Even as we pride ourselves on being rational thinkers, research shows the way we process information depends more on the feelings it generates, said Paul Slovic, a University of Oregon psychology professor and expert in decision-making. “We rarely resist the feelings that certain types of information convey in us,” he told the working group.
Eliminating false content will have free speech advocates crying foul. But at least social media companies could promote credible information, down rank bunk, and ensure algorithms don’t refer people — repeatedly — to unreliable information based on search queries. They could reduce exposure to lies.
Another reason this is essential is because some studies have shown labels or warnings that something is true or false aren’t effective. Teaching critical thinking skills or getting people to simply think harder won’t work either. That “works well in the lab, but it’s hard to imagine applying it to the web,” Ross said.
Companies need to identify propaganda campaigns quickly because there may be little the platforms can do once a belief has taken hold. Anthony Pratkanis, an expert on the science of social influence and professor emeritus of psychology at UC Santa Cruz, said in this social media-fueled era of “propaganda on steroids” it’s going to be impossible to win the battle of ideas.
“You’re going to play to a tie,” Pratkanis told the working group. “That’s the best you can do.”
Still, Pratkanis said making propaganda campaigns transparent is “very helpful.” Preventing micro-targeting of individuals by data-mining organizations like Cambridge Analytica, which worked with the Trump campaign, he said would help too.
This isn’t all on the social media companies. Until now, lawmakers have been all bark and no bite. Senate Majority Leader Mitch McConnell is blocking an array of election security bills including one that would compel social media companies to publicly disclose who is behind political ads in some of the ways that are required of print and broadcast ads. The companies are starting to do this. But making it mandatory could help.
Another Senate bill being blocked would protect the personal electronic devices and accounts of senators and Senate staff from cyberattacks.
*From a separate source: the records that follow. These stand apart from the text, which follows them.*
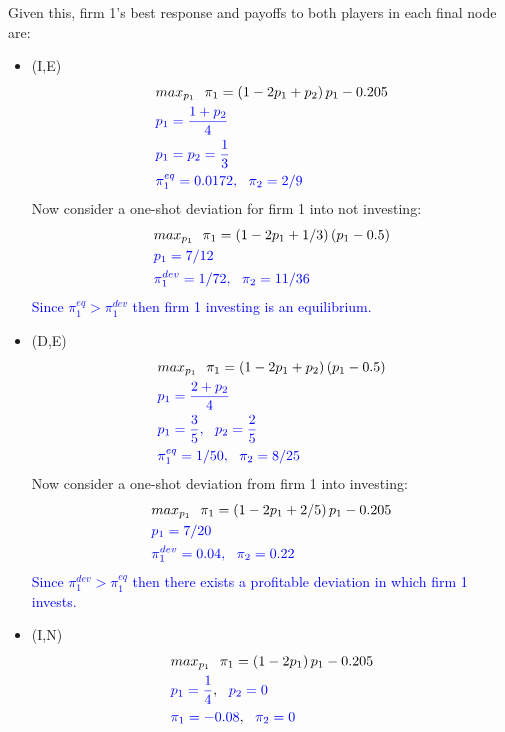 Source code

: \documentclass[12pt,english]{article}
\begin{document}
\begin{enumerate}
\begin{enumerate}
Given this, firm 1's best response and payoffs to both players in each final node are:

\begin{itemize}
\item (I,E)
\begin{align}
&max_{p_{1}}\ \ \pi_{1}=\left(1-2p_{1}+p_{2}\right)p_{1}-0.205\nonumber\\
&\textcolor{blue}{p_{1}=\frac{1+p_{2}}{4}}\nonumber\\
&\textcolor{blue}{p_{1}=p_{2}=\frac{1}{3}}\nonumber\\
&\textcolor{blue}{\pi^{eq}_{1}=0.0172,\ \ \pi_{2}=2/9}\nonumber
\end{align}
Now consider a one-shot deviation for firm 1 into not investing:
\begin{align}
&max_{p_{1}}\ \ \pi_{1}=\left(1-2p_{1}+1/3\right)(p_{1}-0.5)\nonumber\\
&\textcolor{blue}{p_{1}=7/12}\nonumber\\
&\textcolor{blue}{\pi^{dev}_{1}=1/72,\ \ \pi_{2}=11/36}\nonumber
\end{align}
\textcolor{blue}{Since $\pi^{eq}_{1}>\pi^{dev}_{1}$ then firm 1 investing is an equilibrium.}


\item (D,E)
\begin{align}
&max_{p_{1}}\ \ \pi_{1}=\left(1-2p_{1}+p_{2}\right)(p_{1}-0.5)\nonumber\\
&\textcolor{blue}{p_{1}=\frac{2+p_{2}}{4}}\nonumber\\
&\textcolor{blue}{p_{1}=\frac{3}{5},\ \ p_{2}=\frac{2}{5}}\nonumber\\
&\textcolor{blue}{\pi^{eq}_{1}=1/50,\ \ \pi_{2}=8/25}\nonumber
\end{align}
Now consider a one-shot deviation from firm 1 into investing:
\begin{align}
&max_{p_{1}}\ \ \pi_{1}=\left(1-2p_{1}+2/5\right)p_{1}-0.205\nonumber\\
&\textcolor{blue}{p_{1}=7/20}\nonumber\\
&\textcolor{blue}{\pi^{dev}_{1}=0.04,\ \ \pi_{2}=0.22}\nonumber
\end{align}
\textcolor{blue}{Since $\pi^{dev}_{1}>\pi^{eq}_{1}$ then there exists a profitable deviation in which firm 1 invests.}


\item (I,N)
\begin{align}
&max_{p_{1}}\ \ \pi_{1}=\left(1-2p_{1}\right)p_{1}-0.205\nonumber\\
&\textcolor{blue}{p_{1}=\frac{1}{4}}, \ \ \textcolor{blue}{p_{2}=0}\nonumber\\
& \textcolor{blue}{\pi_{1}=-0.08}, \ \ \textcolor{blue}{\pi_{2}=0}\nonumber
\end{align}


\end{itemize}
\end{enumerate}
\end{enumerate}
\end{document}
Regardless of whether this passes, someone urgently needs to secure the email accounts and devices of candidates and political groups against hacking so that personal information isn’t again exposed as it was in 2016. The credible, fact-based media should develop understandings on how to report on stolen information lest they end up helping a foreign disinformation campaign.
One move that would radically slow the spread of disinformation, would be to remove the retweet or share functions. People could still post what they find interesting. But fake material wouldn’t spread like wildfire. This won’t happen since the platforms are built around the sharing functionality. But the platforms could at least discourage the spread of dubious information by signaling which accounts have the highest credibility scores based on the reliability of the user’s posts. Make it reputationally costly to forward fake content.
Russia, as the FBI director noted, will continue to weaponize our most popular communication platforms to undermine our democracy. But we shouldn’t abet the effort with shares and retweets. Spreading falsehoods shouldn’t be free.
Janine Zacharia, a former Washington Post reporter, is the Carlos Kelly McClatchy lecturer in the department of communication at Stanford University.